Après plus d’un quart de siècle de silence, les machines de la sucrerie du Kivu (SUKI) s’apprêtent à tourner à nouveau. Ce projet ambitieux, soutenu par un financement de 5,885 millions de dollars du Fonds de Promotion de l’Industrie (FPI), montre les efforts du gouvernement congolais pour revitaliser son tissu industriel.
Lancée sous la vision économique du Président Félix Antoine Tshisekedi Tshilombo et encadrée par le Ministre de l’Industrie Louis Watum Kabamba, la relance de la SUKI va bien au-delà d’une simple réhabilitation d’infrastructure. Elle incarne une volonté affirmée de redonner vie à une industrie stratégique tout en insufflant un dynamisme nouveau dans une région aux ressources sous-exploitées.
Dans une région marquée par des défis économiques et sociaux, ce projet est vu comme une opportunité unique pour transformer la réalité locale. Les investissements consentis ne se limitent pas à la production : ils incluent aussi la réhabilitation des routes, l’approvisionnement en équipements modernes et l’amélioration de l’efficacité logistique. Ce retour à l’activité permettra de stimuler l’agriculture locale, les cultivateurs étant directement impliqués dans l’approvisionnement en matières premières.
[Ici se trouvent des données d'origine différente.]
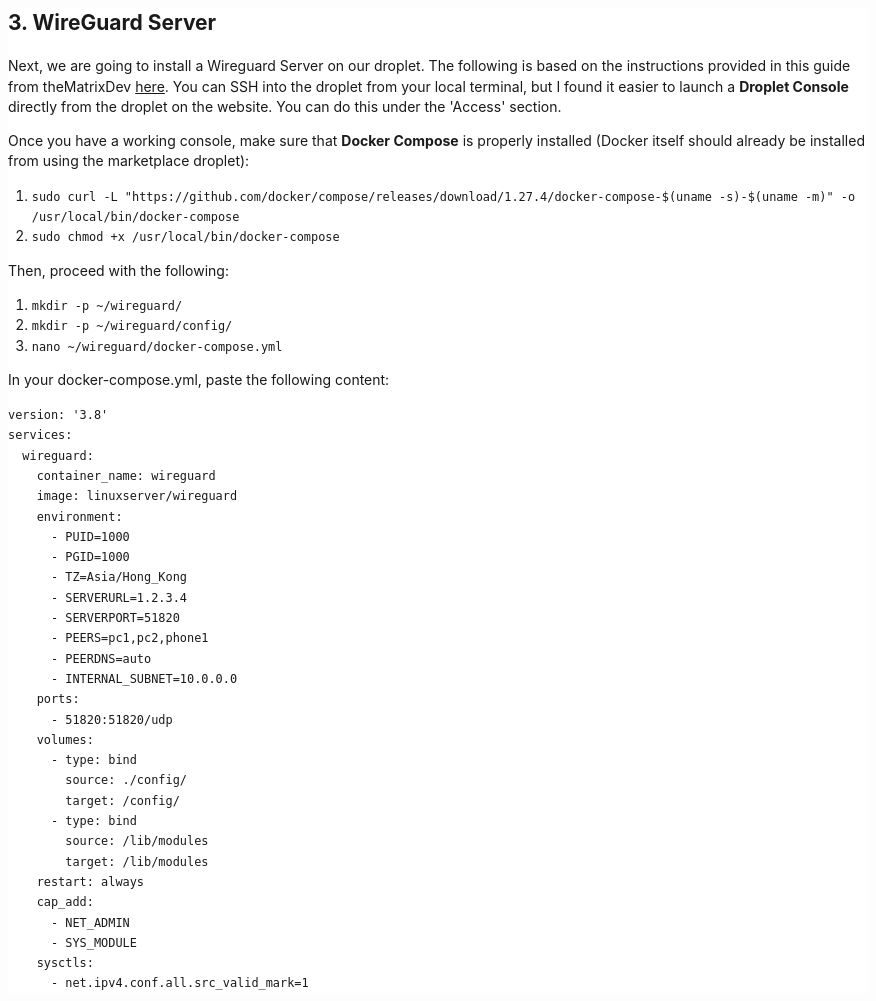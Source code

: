## 3. WireGuard Server

Next, we are going to install a Wireguard Server on our droplet. The following is based on the instructions provided in this guide from theMatrixDev [here](https://thematrix.dev/setup-wireguard-vpn-server-with-docker/). You can SSH into the droplet from your local terminal, but I found it easier to launch a **Droplet Console** directly from the droplet on the website. You can do this under the 'Access' section.

Once you have a working console, make sure that **Docker Compose** is properly installed (Docker itself should already be installed from using the marketplace droplet):
1. `sudo curl -L "https://github.com/docker/compose/releases/download/1.27.4/docker-compose-$(uname -s)-$(uname -m)" -o /usr/local/bin/docker-compose`
2. `sudo chmod +x /usr/local/bin/docker-compose`



Then, proceed with the following:
1. `mkdir -p ~/wireguard/`
2. `mkdir -p ~/wireguard/config/`
3. `nano ~/wireguard/docker-compose.yml`

In your docker-compose.yml, paste the following content:
```
version: '3.8'
services:
  wireguard:
    container_name: wireguard
    image: linuxserver/wireguard
    environment:
      - PUID=1000
      - PGID=1000
      - TZ=Asia/Hong_Kong
      - SERVERURL=1.2.3.4
      - SERVERPORT=51820
      - PEERS=pc1,pc2,phone1
      - PEERDNS=auto
      - INTERNAL_SUBNET=10.0.0.0
    ports:
      - 51820:51820/udp
    volumes:
      - type: bind
        source: ./config/
        target: /config/
      - type: bind
        source: /lib/modules
        target: /lib/modules
    restart: always
    cap_add:
      - NET_ADMIN
      - SYS_MODULE
    sysctls:
      - net.ipv4.conf.all.src_valid_mark=1
```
Le Ministre de l’Industrie, Louis Watum Kabamba, s’est exprimé sur l’importance de ce redémarrage, soulignant l’impact potentiel sur la lutte contre le chômage dans la région. Les opportunités générées concernent aussi bien les emplois directs dans l’usine que les multiples activités économiques qui gravitent autour d’elle, de la logistique à la distribution.
Le plan de financement de la SUKI reflète une approche équilibrée et pragmatique. Avec une combinaison de crédits, de subventions et d’investissements ciblés, l’objectif est de garantir la pérennité de l’opération tout en maximisant ses retombées pour l’économie locale et nationale.
Au-delà des chiffres, cette initiative s’inscrit dans une stratégie nationale de souveraineté alimentaire et d’autonomisation industrielle. En réduisant la dépendance aux importations, la SUKI pourrait non seulement améliorer la balance commerciale du pays, mais aussi servir de modèle pour d’autres projets similaires à travers la République Démocratique du Congo.
Alors que l’inauguration officielle de l’usine approche, l’enthousiasme monte parmi les acteurs économiques et les communautés locales. Ce projet, qui symbolise la résilience et l’innovation, représente un signal fort envoyé aux investisseurs et aux partenaires privés : la RDC est prête à transformer son potentiel en réalité concrète et durable.